* [EXERCISE DIRECTIONS]: Quote the records exactly, starting at the first line and stopping after the line with "Anyways, why is"; skip the pictures.
*** GIVEN ENTRIES
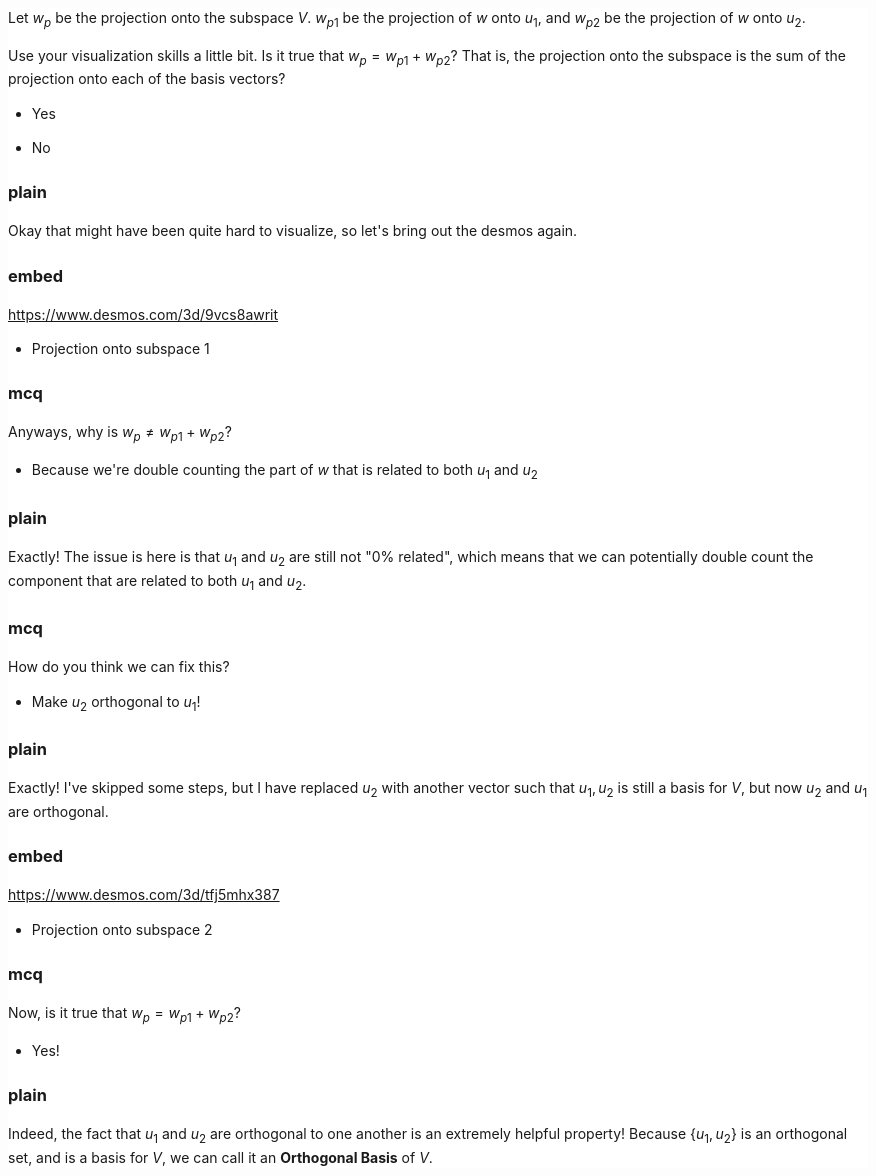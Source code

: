 Let $w_p$ be the projection onto the subspace $V$. $w_{p1}$ be the projection of $w$ onto $u_1$, and $w_{p2}$ be the projection of $w$ onto $u_2$. 

Use your visualization skills a little bit. Is it true that $w_p = w_{p1} +w_{p2}$? That is, the projection onto the subspace is the sum of the projection onto each of the basis vectors?

- Yes
* No

### plain

Okay that might have been quite hard to visualize, so let's bring out the desmos again.

### embed

https://www.desmos.com/3d/9vcs8awrit
- Projection onto subspace 1

### mcq

Anyways, why is $w_p \neq w_{p1} +w_{p2}$?

* Because we're double counting the part of $w$ that is related to both $u_1$ and $u_2$

### plain

Exactly! The issue is here is that $u_1$ and $u_2$ are still not "0% related", which means that we can potentially double count the component that are related to both $u_1$ and $u_2$.

### mcq

How do you think we can fix this?

* Make $u_2$ orthogonal to $u_1$!

### plain

Exactly! I've skipped some steps, but I have replaced $u_2$ with another vector such that $u_1, u_2$ is still a basis for $V$, but now $u_2$ and $u_1$ are orthogonal. 

### embed

https://www.desmos.com/3d/tfj5mhx387
- Projection onto subspace 2

### mcq

Now, is it true that $w_p = w_{p1} +w_{p2}$? 

* Yes!

### plain

Indeed, the fact that $u_1$ and $u_2$ are orthogonal to one another is an extremely helpful property! Because $\{u_1, u_2\}$ is an orthogonal set, and is a basis for $V$, we can call it an <b>Orthogonal Basis</b> of $V$.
******
* [ANSWER TO THE EXERCISE]:
Source code

: Let $w_p$ be the projection onto the subspace $V$. $w_{p1}$ be the projection of $w$ onto $u_1$, and $w_{p2}$ be the projection of $w$ onto $u_2$. 

Use your visualization skills a little bit. Is it true that $w_p = w_{p1} +w_{p2}$? That is, the projection onto the subspace is the sum of the projection onto each of the basis vectors?

- Yes
* No

### plain

Okay that might have been quite hard to visualize, so let's bring out the desmos again.

### embed

https://www.desmos.com/3d/9vcs8awrit
- Projection onto subspace 1

### mcq

Anyways, why is $w_p \neq w_{p1} +w_{p2}$?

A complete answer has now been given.